In this lesson you will practice the workflow you will be using when you want to work locally on you machine, and also get some hands-on practice with important tools that you will need to be familiar with as a professional Data Scientist: the command line, git, GitHub, and running Jupyter Notebooks locally.
You will be able to:
- Use basic commands to navigate the command line
- Use bash commands to create new files and folders
- Use git clone to clone a repository
- Work on your labs locally
In order to be able to work locally, we first need to tell you a tiny bit about command line. On Mac computers, this is the terminal application. On Windows computers, we'll use "Git Bash". The command line serves as a low-level interpreter through which you, the user, can send commands directly to the computer. As a computer user, you previously have probably sent commands to the computer through a graphical user interface (GUI) such as a web browser, text editor, photo editor, or any other of the myriad computer programs now in existence. While the command line is initially daunting with its cryptic looking text, we will quickly see some of the many advantages it can have.
One of the many useful features of the command line will be using git to clone (download) a local copy of the curriculum hosted on Canvas. This will allow you to work offline and to save changes as you work through exercises and start programming!
To start, for Mac users, open the terminal application, for Windows, open “Git Bash”.
The first command to try out is pwd which stands for print working directory. This will tell you where you currently are in the computer's directory structure. Try it out.
The next essential command is cd which stands for change directory. This allows you to navigate to different folders on your computer's hard drive. Typing cd
by itself (or cd ~
) will automatically take you to your home directory. Typing cd
and a folder name will take you to that folder. Typing cd ..
will move you one folder up in the hierarchy. Play around and trying moving between folders for a minute or two.
An extraordinarily useful feature when working with the command line is tab completion. This allows you to hit the tab button to autocomplete names once you have made a unique specification.

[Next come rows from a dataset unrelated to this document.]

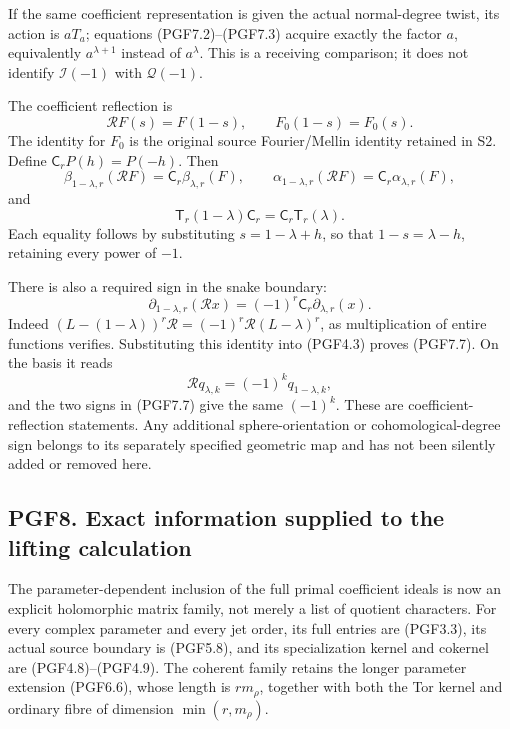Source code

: If the same coefficient representation is given the actual normal-degree
twist, its action is \(aT_a\); equations (PGF7.2)--(PGF7.3) acquire
exactly the factor \(a\), equivalently \(a^{\lambda+1}\) instead of
\(a^\lambda\). This is a receiving comparison; it does not identify
\(\mathcal I(-1)\) with \(\mathcal Q(-1)\).

The coefficient reflection is \[
\mathcal RF(s)=F(1-s),\qquad F_0(1-s)=F_0(s).
\tag{PGF7.4}
\] The identity for \(F_0\) is the original source Fourier/Mellin
identity retained in S2. Define \(\mathsf C_rP(h)=P(-h)\). Then \[
\beta_{1-\lambda,r}(\mathcal RF)=\mathsf C_r\beta_{\lambda,r}(F),
\qquad
\alpha_{1-\lambda,r}(\mathcal RF)=\mathsf C_r\alpha_{\lambda,r}(F),
\tag{PGF7.5}
\] and \[
\mathsf T_r(1-\lambda)\mathsf C_r
=\mathsf C_r\mathsf T_r(\lambda).
\tag{PGF7.6}
\] Each equality follows by substituting \(s=1-\lambda+h\), so that
\(1-s=\lambda-h\), retaining every power of \(-1\).

There is also a required sign in the snake boundary: \[
\boxed{
\partial_{1-\lambda,r}(\mathcal R x)
=(-1)^r\mathsf C_r\partial_{\lambda,r}(x).
}
\tag{PGF7.7}
\] Indeed \((L-(1-\lambda))^r\mathcal R=(-1)^r\mathcal R(L-\lambda)^r\),
as multiplication of entire functions verifies. Substituting this
identity into (PGF4.3) proves (PGF7.7). On the basis it reads \[
\mathcal Rq_{\lambda,k}=(-1)^kq_{1-\lambda,k},
\tag{PGF7.8}
\] and the two signs in (PGF7.7) give the same \((-1)^k\). These are
coefficient-reflection statements. Any additional sphere-orientation or
cohomological-degree sign belongs to its separately specified geometric
map and has not been silently added or removed here.

\subsection{PGF8. Exact information supplied to the lifting
calculation}\label{pgf8.-exact-information-supplied-to-the-lifting-calculation}

The parameter-dependent inclusion of the full primal coefficient ideals
is now an explicit holomorphic matrix family, not merely a list of
quotient characters. For every complex parameter and every jet order,
its full entries are (PGF3.3), its actual source boundary is (PGF5.8),
and its specialization kernel and cokernel are (PGF4.8)--(PGF4.9). The
coherent family retains the longer parameter extension (PGF6.6), whose
length is \(r m_\rho\), together with both the Tor kernel and ordinary
fibre of dimension \(\min(r,m_\rho)\).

For example, if you navigate to your root directory by running the command cd
, if you're on a Mac, you will probably have 2 folders within your root directory named "Downloads" and "Documents" (these are standard folder names created by default in most systems, although you may have renamed them, or your system may be different). With these, or longer folder names, it can sometimes become cumbersome to type the full folder name. Instead, you can start typing the command and folder name such as cd Dow
and then press tab to autocomplete. Like magic, the command line should complete the statement correctly to be cd Downloads
. (Note: this will not work if you have another folder that begins with "Dow". Similarly, if you just typed cd D
or cd Do
followed by tab, the command line will not autocomplete, as the selection is not unique, because D or Do could both refer to either Documents or Downloads. Also note that these commands are case sensitive, and folder capitalization much be matched exactly.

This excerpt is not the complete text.